On Tue, 15 Mar 2005, Steve wrote:
I notice that search engines are now finding robots.txt files and
catalogue their contents. Is this wise I wonder? Is it a possible
security risk?
Possibly. It depends on how you write your robots.txt file.
It also depends on how secure you want to be. If you *really* want to
block access to a URL, then you need to use an access control of some
kind, rather than hoping that the existence of the URL will remain a
secret.
But let's suppose, for the moment, that you're trying for the weak
security approach of creating an unpublished URL, and telling only
your friends about it (i.e not linking to it from any of your public
pages).
If you use robots.txt to "Disallow" explicit paths whose existence was
supposed to be kept hidden like this, then obviously you have now
revealed the existence of those paths to anyone who cares to look.

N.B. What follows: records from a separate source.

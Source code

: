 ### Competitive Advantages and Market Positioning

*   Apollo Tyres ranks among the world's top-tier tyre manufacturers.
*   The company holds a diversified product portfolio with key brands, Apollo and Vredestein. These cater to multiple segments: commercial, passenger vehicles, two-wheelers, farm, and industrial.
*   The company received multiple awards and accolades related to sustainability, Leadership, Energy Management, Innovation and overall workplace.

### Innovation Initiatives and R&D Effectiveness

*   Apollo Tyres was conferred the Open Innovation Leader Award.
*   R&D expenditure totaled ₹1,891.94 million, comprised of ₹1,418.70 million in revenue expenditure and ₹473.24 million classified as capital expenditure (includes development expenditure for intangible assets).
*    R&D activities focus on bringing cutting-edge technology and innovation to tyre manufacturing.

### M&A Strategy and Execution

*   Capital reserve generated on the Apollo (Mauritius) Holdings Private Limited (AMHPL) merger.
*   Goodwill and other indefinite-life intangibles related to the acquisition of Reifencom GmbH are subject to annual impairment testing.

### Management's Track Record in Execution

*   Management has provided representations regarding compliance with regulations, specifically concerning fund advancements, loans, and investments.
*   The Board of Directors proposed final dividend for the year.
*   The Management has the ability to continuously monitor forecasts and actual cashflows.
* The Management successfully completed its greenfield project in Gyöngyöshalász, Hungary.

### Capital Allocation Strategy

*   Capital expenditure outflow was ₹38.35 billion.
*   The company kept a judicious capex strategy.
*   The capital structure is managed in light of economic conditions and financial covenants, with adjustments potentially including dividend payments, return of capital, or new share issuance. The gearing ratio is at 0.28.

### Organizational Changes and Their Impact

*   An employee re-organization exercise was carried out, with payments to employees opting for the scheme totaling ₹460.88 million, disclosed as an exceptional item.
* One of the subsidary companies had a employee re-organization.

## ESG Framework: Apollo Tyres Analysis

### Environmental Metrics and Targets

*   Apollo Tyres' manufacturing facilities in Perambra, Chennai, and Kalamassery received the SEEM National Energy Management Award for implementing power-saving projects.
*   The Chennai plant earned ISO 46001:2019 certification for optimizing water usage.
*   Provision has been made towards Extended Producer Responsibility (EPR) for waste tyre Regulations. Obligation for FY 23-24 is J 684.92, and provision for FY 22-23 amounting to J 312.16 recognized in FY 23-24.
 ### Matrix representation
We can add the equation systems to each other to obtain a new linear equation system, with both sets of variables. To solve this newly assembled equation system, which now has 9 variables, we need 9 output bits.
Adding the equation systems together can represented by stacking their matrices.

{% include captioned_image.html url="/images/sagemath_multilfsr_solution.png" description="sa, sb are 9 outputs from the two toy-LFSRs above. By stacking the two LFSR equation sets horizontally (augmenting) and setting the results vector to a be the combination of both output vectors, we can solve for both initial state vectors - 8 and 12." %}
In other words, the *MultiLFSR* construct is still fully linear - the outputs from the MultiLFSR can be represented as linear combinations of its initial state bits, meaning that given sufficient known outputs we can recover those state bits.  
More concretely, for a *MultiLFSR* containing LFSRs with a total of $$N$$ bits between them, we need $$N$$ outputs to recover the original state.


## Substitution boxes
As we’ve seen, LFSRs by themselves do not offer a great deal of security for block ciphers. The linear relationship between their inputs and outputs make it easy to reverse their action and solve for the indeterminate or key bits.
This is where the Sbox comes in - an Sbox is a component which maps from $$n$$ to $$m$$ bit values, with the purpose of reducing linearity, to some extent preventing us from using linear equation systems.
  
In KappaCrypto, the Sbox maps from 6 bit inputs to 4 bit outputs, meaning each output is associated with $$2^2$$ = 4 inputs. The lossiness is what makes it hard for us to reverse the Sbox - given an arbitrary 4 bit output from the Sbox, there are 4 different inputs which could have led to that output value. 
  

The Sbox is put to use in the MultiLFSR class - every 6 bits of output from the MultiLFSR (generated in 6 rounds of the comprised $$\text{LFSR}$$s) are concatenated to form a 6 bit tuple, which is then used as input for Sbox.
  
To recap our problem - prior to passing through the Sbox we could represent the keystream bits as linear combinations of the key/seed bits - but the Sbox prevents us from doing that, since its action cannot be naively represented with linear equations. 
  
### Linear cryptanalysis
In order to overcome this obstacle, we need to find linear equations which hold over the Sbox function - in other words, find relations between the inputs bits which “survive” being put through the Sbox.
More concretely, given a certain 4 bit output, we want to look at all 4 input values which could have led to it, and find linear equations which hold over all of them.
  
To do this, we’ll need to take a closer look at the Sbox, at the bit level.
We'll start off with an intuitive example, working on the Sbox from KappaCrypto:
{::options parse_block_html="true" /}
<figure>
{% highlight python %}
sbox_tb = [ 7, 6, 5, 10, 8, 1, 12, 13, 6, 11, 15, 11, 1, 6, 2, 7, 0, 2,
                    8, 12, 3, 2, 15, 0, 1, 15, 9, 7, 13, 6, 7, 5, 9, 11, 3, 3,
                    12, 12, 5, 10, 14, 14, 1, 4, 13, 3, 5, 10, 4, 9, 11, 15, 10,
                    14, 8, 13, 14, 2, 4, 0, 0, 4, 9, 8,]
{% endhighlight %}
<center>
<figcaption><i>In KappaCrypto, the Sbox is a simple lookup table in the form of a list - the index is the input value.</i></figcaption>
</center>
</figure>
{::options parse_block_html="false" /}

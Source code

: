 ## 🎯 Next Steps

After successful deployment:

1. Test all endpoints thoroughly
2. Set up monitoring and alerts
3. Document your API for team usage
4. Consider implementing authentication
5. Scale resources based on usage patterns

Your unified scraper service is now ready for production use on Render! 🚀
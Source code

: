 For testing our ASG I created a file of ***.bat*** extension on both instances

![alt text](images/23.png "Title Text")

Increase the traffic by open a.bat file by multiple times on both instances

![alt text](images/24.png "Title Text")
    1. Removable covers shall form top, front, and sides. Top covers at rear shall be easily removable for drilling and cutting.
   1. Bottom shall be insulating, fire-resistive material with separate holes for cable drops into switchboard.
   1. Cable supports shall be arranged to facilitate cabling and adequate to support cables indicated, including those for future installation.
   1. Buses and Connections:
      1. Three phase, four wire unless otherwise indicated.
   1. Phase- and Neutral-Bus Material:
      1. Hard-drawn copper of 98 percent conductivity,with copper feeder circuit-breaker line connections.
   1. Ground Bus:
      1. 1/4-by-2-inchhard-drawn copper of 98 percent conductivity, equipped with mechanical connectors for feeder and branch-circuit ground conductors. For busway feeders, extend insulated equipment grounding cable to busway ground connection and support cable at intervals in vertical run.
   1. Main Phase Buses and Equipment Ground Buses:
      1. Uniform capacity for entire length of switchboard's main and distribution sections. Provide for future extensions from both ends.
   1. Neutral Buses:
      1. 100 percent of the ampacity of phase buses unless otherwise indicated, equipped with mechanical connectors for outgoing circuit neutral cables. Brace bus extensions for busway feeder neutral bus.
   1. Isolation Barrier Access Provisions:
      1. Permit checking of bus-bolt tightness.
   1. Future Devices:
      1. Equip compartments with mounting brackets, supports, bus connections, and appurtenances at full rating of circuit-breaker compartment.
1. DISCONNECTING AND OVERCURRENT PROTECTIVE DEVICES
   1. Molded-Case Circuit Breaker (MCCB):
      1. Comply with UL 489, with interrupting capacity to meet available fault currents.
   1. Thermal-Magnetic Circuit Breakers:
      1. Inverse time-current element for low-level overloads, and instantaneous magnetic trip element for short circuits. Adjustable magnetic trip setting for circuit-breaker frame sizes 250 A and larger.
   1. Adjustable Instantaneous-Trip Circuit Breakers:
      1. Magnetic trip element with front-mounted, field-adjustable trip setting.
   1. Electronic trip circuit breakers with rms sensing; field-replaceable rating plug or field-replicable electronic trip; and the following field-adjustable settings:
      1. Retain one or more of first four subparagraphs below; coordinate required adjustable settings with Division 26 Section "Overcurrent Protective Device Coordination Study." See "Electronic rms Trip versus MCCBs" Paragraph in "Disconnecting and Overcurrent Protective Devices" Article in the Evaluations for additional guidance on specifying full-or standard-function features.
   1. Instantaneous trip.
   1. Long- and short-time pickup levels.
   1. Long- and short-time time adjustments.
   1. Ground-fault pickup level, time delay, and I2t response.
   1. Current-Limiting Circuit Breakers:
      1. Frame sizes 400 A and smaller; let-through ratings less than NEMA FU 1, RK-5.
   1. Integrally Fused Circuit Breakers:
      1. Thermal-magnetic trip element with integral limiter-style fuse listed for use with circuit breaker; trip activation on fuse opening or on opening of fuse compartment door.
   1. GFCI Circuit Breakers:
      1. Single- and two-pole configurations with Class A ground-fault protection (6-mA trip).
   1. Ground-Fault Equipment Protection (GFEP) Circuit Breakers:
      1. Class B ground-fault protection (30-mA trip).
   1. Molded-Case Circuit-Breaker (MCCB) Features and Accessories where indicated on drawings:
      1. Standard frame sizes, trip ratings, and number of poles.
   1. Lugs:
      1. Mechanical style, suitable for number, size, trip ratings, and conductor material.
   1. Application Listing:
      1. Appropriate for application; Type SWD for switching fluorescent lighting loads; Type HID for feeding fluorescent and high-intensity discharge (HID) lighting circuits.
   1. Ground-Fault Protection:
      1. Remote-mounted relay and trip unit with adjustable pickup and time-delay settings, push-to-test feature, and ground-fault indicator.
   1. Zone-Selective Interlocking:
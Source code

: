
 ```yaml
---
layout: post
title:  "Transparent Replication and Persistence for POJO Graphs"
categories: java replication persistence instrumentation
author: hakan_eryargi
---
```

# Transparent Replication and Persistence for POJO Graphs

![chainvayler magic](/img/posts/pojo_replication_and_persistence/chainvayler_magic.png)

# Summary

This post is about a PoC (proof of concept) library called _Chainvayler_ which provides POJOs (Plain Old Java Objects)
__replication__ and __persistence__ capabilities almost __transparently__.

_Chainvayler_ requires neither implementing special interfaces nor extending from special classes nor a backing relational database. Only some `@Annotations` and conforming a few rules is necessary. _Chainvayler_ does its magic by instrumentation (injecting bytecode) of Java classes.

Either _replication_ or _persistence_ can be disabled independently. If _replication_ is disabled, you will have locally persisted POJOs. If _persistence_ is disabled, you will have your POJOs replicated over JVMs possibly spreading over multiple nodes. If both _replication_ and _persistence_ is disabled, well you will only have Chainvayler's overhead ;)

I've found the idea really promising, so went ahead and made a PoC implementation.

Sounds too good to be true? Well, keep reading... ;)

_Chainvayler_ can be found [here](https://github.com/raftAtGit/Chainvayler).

But if you apply the disallow only in a wildcard fashion, without
revealing explicit URLs, then you haven't given much away. For
example if you "Disallow /private" , then everybody can guess that
you have a hierarchy called "/private", but they still have no idea
what the individual URLs in there are called. As long as you
configure your server to block directory listing or URL guessing (a la
mod_speling) then they'd have a hard time finding anything by chance.
If you "Disallow foo.html", then everybody can suspect that you have
file(s) called foo.html, but they don't know exactly where to look for
them.
But in all of these cases, keep in mind that just a single incautious
mention of one of these hidden URLs - in a published web page or in a
usenet posting or in an archived mailing list etc. - is all that it
takes. robots.txt addresses itself to properly-behaved robots, but it
in no way prevents rogues from doing whatever they please.